[AVAILABLE RECORDS]

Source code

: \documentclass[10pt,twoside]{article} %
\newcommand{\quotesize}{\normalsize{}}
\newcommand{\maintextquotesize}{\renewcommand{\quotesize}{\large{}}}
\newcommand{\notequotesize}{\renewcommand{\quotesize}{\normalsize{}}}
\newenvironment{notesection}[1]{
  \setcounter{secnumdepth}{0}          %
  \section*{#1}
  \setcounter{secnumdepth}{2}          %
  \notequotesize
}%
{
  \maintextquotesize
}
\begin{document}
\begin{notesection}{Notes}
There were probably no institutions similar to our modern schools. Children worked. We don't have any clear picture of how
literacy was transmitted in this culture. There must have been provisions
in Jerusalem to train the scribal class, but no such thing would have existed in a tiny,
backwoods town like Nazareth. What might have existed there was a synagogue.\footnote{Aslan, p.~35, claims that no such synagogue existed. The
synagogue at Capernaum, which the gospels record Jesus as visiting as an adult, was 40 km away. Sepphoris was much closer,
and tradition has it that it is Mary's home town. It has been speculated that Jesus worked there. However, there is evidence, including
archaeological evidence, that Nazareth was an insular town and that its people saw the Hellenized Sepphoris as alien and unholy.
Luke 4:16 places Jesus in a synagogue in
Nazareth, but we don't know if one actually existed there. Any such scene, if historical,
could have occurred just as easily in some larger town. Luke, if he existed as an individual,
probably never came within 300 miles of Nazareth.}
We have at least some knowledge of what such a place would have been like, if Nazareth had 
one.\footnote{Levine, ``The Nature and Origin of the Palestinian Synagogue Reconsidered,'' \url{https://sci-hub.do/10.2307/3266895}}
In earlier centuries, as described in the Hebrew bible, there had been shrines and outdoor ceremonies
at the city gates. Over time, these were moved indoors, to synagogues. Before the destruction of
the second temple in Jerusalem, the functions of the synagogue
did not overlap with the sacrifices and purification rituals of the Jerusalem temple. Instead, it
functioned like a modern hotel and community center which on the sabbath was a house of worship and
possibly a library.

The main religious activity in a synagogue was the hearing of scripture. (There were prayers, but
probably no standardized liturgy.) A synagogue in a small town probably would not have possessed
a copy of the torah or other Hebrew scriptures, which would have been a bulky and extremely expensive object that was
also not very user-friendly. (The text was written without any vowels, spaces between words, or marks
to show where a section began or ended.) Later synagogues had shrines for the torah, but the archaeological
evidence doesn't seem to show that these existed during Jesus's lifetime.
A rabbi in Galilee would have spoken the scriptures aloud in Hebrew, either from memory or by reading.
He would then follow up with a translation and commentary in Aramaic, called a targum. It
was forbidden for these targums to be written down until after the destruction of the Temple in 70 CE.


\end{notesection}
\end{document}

[/AVAILABLE RECORDS]

■ EXERCISE DETAILS
Could you reproduce exactly the lines of the entries above, from the one with "did not overlap" through the one with "also not very", and nothing else?

■ RESPONSE TO THIS TASK
did not overlap with the sacrifices and purification rituals of the Jerusalem temple. Instead, it
functioned like a modern hotel and community center which on the sabbath was a house of worship and
possibly a library.

The main religious activity in a synagogue was the hearing of scripture. (There were prayers, but
probably no standardized liturgy.) A synagogue in a small town probably would not have possessed
a copy of the torah or other Hebrew scriptures, which would have been a bulky and extremely expensive object that was
also not very user-friendly. (The text was written without any vowels, spaces between words, or marks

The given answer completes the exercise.